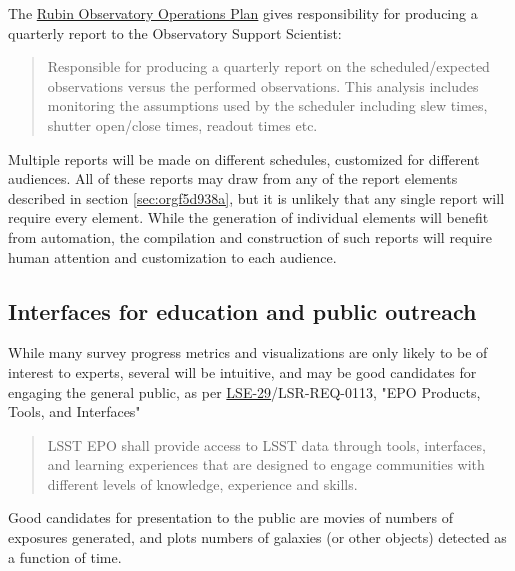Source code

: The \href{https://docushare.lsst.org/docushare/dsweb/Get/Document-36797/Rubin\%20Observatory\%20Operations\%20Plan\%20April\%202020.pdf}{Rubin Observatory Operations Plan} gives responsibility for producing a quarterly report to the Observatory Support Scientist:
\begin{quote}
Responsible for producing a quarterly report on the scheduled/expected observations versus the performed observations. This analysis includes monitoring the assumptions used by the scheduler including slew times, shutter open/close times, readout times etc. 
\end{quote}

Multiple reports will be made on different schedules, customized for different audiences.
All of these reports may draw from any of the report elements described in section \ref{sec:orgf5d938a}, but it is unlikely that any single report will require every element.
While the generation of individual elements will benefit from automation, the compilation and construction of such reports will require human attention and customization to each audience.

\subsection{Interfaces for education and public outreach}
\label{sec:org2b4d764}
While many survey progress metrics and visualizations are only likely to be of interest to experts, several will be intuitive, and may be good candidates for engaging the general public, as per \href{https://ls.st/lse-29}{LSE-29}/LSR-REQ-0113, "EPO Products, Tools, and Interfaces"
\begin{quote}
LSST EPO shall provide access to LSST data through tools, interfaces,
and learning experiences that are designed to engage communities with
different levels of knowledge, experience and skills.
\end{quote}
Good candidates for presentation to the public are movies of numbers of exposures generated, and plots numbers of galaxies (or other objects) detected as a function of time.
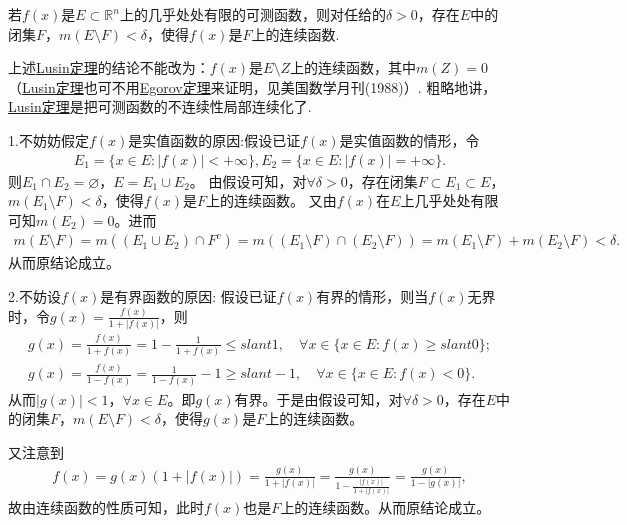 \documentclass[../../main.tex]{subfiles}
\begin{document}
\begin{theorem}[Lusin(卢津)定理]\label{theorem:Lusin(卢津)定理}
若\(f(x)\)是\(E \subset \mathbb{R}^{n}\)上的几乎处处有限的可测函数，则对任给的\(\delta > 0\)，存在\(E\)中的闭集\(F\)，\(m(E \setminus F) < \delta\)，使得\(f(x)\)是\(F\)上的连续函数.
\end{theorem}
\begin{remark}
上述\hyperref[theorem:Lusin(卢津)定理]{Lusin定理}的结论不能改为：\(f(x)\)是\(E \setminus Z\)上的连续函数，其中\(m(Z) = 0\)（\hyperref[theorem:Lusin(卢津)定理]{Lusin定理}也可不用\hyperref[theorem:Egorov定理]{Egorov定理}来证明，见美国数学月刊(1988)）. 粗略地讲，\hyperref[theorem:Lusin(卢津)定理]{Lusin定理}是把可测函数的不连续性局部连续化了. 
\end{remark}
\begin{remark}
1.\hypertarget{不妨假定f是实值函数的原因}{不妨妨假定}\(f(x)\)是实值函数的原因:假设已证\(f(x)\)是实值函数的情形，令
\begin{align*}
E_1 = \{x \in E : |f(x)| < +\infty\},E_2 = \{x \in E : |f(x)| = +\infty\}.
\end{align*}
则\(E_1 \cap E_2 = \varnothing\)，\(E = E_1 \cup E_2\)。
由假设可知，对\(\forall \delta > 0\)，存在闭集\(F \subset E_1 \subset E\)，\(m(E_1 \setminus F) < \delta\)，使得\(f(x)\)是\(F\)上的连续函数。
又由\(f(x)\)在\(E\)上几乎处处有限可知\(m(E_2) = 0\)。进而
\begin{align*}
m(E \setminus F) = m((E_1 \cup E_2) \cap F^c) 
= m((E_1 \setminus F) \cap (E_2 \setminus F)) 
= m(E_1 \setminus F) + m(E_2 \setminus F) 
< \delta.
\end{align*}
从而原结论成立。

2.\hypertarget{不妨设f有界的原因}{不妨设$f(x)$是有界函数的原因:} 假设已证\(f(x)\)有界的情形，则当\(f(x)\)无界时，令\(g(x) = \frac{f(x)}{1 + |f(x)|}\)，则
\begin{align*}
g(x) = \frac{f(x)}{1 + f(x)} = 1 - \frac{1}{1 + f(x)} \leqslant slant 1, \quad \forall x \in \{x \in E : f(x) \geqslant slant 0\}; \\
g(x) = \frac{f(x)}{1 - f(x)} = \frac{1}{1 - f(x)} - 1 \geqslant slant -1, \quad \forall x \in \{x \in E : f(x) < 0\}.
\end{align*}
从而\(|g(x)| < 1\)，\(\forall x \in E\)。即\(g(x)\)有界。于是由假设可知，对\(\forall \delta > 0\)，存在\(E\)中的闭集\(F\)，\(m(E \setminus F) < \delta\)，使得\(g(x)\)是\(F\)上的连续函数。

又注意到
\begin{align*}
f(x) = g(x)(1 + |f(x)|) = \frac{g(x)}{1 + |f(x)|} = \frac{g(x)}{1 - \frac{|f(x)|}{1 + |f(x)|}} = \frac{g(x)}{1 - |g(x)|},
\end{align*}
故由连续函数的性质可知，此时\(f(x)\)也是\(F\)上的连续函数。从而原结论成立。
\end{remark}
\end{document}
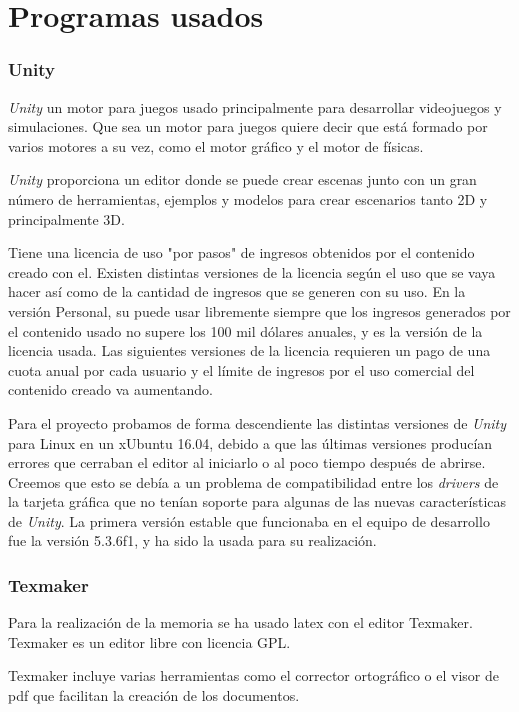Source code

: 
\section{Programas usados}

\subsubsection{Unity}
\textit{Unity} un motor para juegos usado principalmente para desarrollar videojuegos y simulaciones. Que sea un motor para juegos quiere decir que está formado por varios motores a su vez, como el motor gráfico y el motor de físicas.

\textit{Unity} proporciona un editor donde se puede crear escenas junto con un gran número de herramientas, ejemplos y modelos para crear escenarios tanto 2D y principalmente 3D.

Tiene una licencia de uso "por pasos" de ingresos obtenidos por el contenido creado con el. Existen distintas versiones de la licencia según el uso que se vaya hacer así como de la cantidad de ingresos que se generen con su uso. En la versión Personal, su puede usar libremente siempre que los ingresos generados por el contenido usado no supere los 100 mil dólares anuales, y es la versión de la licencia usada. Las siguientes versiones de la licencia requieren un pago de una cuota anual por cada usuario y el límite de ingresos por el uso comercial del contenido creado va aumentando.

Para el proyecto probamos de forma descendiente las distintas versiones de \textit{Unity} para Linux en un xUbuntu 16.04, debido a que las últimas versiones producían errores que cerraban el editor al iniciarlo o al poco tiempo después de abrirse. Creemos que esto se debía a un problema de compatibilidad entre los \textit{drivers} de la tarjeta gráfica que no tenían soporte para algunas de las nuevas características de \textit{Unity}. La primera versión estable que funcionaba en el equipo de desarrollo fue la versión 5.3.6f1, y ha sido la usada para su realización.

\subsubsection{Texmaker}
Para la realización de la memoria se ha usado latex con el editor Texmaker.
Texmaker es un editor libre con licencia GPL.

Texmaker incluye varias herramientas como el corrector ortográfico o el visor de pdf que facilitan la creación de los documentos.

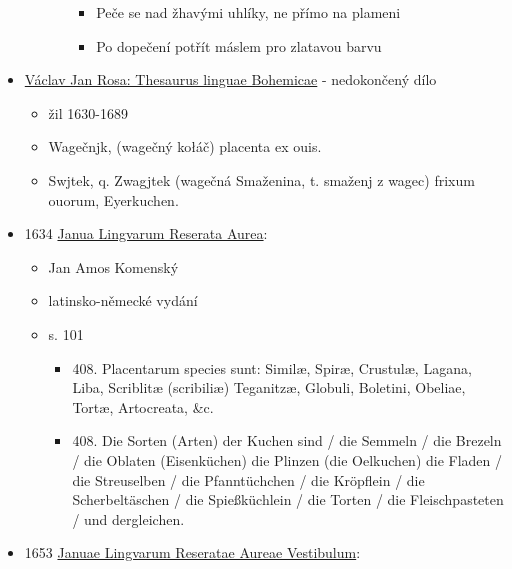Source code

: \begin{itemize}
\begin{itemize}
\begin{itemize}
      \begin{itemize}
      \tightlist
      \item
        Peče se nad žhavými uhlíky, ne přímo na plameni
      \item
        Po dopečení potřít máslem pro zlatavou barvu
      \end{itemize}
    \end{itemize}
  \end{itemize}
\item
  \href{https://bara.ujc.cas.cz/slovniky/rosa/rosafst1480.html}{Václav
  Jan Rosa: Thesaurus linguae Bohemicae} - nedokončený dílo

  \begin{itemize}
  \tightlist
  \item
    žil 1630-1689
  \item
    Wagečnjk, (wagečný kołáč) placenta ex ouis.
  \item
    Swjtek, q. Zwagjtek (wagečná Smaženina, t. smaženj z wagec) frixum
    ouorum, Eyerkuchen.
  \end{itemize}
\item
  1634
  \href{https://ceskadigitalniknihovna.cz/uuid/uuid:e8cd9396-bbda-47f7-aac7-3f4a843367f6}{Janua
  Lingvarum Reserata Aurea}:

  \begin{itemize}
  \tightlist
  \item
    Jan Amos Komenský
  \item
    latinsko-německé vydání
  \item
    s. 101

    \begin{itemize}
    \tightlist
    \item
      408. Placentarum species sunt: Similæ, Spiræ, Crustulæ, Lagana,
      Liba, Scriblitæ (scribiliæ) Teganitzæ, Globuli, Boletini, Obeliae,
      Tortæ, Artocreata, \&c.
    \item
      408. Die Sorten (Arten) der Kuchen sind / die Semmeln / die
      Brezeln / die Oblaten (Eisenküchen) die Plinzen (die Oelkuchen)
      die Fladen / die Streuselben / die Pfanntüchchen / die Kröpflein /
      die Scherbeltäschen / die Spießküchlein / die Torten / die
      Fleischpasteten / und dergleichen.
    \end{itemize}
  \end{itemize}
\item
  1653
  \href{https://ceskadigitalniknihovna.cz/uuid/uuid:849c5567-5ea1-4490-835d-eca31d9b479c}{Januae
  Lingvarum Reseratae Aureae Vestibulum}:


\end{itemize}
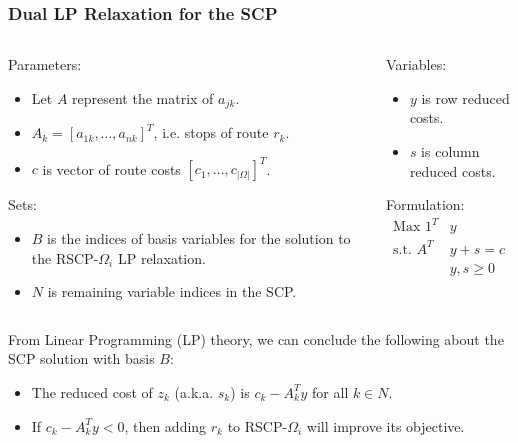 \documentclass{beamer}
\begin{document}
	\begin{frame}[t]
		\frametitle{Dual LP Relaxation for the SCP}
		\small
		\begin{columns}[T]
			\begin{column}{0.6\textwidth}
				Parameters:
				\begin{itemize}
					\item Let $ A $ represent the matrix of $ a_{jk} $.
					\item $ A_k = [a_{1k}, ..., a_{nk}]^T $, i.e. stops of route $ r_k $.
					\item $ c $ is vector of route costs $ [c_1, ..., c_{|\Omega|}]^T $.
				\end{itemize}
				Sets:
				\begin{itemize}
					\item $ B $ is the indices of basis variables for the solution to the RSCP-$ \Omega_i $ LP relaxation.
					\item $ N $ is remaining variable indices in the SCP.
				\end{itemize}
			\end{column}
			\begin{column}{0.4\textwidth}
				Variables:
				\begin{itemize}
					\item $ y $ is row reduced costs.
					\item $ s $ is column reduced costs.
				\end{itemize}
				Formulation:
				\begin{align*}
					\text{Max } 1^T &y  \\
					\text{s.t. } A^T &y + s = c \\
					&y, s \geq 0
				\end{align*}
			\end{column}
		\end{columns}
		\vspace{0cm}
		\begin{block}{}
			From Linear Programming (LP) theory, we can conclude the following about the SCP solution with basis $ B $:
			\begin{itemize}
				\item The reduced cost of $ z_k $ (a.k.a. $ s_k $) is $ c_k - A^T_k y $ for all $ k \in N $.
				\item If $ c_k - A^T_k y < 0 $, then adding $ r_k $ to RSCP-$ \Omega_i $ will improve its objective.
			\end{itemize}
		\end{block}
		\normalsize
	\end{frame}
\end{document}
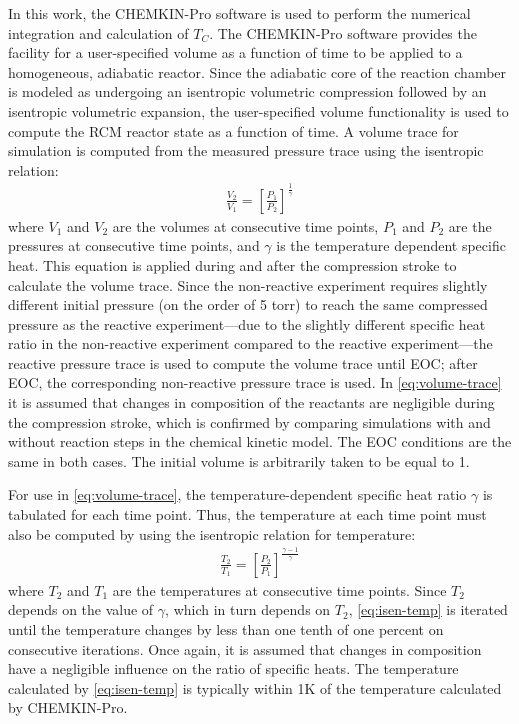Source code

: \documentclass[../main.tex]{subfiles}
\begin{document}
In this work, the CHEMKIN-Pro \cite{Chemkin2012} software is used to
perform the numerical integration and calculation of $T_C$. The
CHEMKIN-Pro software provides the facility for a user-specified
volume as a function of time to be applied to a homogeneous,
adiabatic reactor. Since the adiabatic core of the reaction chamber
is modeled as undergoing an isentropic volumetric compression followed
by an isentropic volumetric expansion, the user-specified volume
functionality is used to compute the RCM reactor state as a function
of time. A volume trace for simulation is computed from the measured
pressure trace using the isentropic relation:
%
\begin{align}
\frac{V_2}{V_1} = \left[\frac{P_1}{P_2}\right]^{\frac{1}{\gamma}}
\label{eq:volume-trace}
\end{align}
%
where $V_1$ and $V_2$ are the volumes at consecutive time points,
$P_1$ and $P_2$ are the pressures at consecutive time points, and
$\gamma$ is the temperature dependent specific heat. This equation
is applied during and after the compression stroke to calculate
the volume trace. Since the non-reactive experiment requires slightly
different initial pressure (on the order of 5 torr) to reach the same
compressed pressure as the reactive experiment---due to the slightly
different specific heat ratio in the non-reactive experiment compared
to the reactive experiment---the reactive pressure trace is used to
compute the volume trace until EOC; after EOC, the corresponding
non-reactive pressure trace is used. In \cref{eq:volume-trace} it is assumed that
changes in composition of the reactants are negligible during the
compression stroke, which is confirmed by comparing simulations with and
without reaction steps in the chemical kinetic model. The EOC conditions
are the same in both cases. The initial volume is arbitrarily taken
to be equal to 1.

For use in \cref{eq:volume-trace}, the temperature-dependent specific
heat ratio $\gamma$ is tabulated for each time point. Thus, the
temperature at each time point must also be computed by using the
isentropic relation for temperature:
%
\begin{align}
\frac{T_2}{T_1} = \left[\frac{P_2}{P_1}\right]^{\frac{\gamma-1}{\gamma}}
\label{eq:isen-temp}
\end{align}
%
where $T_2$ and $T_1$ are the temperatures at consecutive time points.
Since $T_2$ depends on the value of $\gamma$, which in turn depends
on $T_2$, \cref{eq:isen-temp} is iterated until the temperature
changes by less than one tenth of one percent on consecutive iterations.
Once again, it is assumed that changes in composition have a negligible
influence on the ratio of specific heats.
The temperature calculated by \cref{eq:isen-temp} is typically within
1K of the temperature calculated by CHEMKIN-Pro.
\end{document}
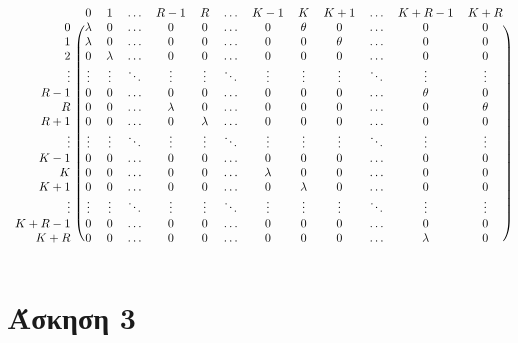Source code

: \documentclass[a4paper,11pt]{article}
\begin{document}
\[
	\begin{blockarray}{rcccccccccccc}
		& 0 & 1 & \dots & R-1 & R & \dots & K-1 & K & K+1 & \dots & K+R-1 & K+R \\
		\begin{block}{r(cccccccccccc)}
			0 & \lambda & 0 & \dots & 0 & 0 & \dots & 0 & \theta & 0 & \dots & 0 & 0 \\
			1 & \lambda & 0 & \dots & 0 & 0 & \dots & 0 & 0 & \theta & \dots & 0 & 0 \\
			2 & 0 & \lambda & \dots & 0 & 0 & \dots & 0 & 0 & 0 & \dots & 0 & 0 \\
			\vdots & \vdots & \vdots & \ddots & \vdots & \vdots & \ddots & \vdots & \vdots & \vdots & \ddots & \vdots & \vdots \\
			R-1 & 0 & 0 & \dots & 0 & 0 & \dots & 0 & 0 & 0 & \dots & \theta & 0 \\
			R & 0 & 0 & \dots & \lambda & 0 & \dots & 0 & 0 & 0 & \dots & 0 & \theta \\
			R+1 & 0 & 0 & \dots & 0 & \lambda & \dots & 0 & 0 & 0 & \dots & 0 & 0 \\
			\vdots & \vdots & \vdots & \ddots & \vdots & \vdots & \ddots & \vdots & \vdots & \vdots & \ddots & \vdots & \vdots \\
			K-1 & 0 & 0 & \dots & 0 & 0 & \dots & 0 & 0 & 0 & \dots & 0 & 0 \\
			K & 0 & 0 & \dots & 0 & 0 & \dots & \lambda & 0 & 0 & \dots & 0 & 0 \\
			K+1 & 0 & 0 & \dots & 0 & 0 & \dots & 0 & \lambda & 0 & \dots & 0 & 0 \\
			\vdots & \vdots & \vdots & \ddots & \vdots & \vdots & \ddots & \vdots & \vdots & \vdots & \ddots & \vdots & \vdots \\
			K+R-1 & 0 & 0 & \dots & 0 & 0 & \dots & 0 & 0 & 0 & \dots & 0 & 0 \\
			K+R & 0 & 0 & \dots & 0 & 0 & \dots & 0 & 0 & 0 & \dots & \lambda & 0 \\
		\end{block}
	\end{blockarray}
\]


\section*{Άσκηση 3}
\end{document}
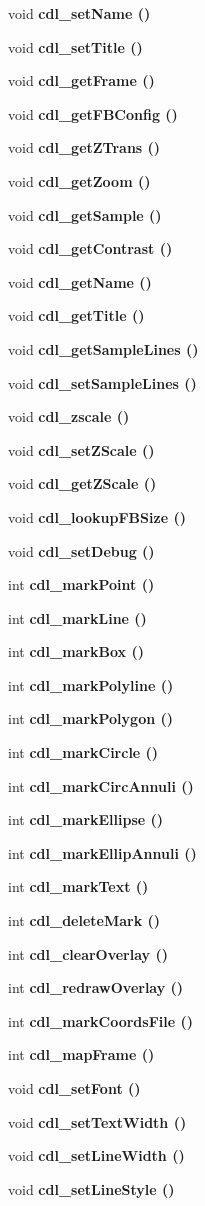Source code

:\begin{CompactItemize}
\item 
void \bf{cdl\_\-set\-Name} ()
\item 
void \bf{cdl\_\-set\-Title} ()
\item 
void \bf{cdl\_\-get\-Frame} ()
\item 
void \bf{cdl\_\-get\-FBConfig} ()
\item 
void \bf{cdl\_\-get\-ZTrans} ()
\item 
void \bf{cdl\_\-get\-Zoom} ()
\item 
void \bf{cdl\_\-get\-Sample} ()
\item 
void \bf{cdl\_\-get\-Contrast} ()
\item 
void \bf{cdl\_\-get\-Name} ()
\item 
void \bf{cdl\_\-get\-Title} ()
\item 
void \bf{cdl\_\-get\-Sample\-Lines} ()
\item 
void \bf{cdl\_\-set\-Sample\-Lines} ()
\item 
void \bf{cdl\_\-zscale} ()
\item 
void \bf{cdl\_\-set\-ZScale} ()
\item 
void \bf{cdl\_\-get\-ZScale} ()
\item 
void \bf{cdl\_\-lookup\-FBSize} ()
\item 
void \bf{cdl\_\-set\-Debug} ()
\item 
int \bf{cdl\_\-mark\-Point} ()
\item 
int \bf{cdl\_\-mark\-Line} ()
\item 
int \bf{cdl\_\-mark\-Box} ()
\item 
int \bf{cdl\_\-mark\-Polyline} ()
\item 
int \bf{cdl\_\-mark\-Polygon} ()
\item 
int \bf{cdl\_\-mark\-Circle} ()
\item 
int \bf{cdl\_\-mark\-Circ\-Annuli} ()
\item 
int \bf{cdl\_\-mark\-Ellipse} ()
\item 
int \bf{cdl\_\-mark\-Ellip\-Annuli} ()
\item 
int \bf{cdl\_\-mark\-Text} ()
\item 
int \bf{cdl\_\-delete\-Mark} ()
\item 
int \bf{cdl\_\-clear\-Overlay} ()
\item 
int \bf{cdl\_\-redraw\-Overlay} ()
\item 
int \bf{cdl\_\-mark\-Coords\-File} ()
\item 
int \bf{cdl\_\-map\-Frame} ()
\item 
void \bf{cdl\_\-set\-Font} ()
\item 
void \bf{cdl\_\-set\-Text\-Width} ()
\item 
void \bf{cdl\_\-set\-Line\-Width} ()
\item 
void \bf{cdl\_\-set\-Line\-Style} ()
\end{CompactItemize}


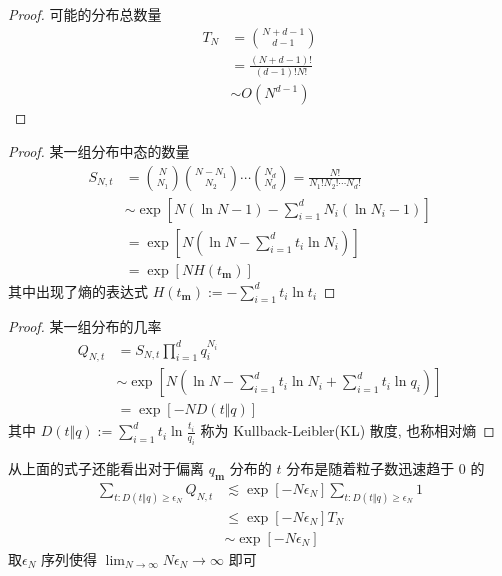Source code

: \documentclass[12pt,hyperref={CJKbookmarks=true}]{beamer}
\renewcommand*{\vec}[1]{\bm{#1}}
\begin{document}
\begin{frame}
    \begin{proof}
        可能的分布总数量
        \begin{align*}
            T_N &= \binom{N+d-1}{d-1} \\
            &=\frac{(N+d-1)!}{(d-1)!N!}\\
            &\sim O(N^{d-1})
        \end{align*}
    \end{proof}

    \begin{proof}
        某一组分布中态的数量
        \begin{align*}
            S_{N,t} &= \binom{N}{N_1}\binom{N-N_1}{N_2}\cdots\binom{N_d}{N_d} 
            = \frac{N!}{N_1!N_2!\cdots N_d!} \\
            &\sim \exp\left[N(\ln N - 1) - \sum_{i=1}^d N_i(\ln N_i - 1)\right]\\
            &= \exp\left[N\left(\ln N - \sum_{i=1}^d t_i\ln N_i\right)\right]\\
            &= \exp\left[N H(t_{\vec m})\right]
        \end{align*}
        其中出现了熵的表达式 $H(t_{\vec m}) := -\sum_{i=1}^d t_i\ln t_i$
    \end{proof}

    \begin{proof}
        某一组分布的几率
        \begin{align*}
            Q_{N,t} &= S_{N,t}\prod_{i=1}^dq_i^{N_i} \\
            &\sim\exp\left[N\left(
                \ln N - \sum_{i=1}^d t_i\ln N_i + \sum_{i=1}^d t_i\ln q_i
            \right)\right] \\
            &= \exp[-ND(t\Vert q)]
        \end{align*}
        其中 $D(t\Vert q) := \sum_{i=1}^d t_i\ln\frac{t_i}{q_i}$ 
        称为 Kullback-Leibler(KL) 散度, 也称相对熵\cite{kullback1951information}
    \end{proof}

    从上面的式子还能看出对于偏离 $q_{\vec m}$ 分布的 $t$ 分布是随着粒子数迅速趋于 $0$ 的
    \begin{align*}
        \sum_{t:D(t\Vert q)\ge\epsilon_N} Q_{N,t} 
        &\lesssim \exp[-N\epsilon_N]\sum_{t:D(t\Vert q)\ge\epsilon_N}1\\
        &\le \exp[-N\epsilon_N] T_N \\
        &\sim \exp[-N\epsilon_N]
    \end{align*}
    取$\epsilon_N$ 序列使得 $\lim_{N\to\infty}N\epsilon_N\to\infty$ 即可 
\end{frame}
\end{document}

EXERCISE PROMPT: Starting with the line that has "heat. This equation" and ending with the line that has "0 & \theta & 0", repeat the lines above exactly, omitting every picture.

RESPONSE:
$\gamma$ is the temperature dependent specific heat. This equation
is applied during and after the compression stroke to calculate
the volume trace. Since the non-reactive experiment requires slightly
different initial pressure (on the order of 5 torr) to reach the same
compressed pressure as the reactive experiment---due to the slightly
different specific heat ratio in the non-reactive experiment compared
to the reactive experiment---the reactive pressure trace is used to
compute the volume trace until EOC; after EOC, the corresponding
non-reactive pressure trace is used. In \cref{eq:volume-trace} it is assumed that
changes in composition of the reactants are negligible during the
compression stroke, which is confirmed by comparing simulations with and
without reaction steps in the chemical kinetic model. The EOC conditions
are the same in both cases. The initial volume is arbitrarily taken
to be equal to 1.

For use in \cref{eq:volume-trace}, the temperature-dependent specific
heat ratio $\gamma$ is tabulated for each time point. Thus, the
temperature at each time point must also be computed by using the
isentropic relation for temperature:
%
\begin{align}
\frac{T_2}{T_1} = \left[\frac{P_2}{P_1}\right]^{\frac{\gamma-1}{\gamma}}
\label{eq:isen-temp}
\end{align}
%
where $T_2$ and $T_1$ are the temperatures at consecutive time points.
Since $T_2$ depends on the value of $\gamma$, which in turn depends
on $T_2$, \cref{eq:isen-temp} is iterated until the temperature
changes by less than one tenth of one percent on consecutive iterations.
Once again, it is assumed that changes in composition have a negligible
influence on the ratio of specific heats.
The temperature calculated by \cref{eq:isen-temp} is typically within
1K of the temperature calculated by CHEMKIN-Pro.
\end{document}
Source code

: \documentclass[a4paper,11pt]{article}
\begin{document}
\[
	\begin{blockarray}{rcccccccccccc}
		& 0 & 1 & \dots & R-1 & R & \dots & K-1 & K & K+1 & \dots & K+R-1 & K+R \\
		\begin{block}{r(cccccccccccc)}
			0 & \lambda & 0 & \dots & 0 & 0 & \dots & 0 & \theta & 0 & \dots & 0 & 0 \\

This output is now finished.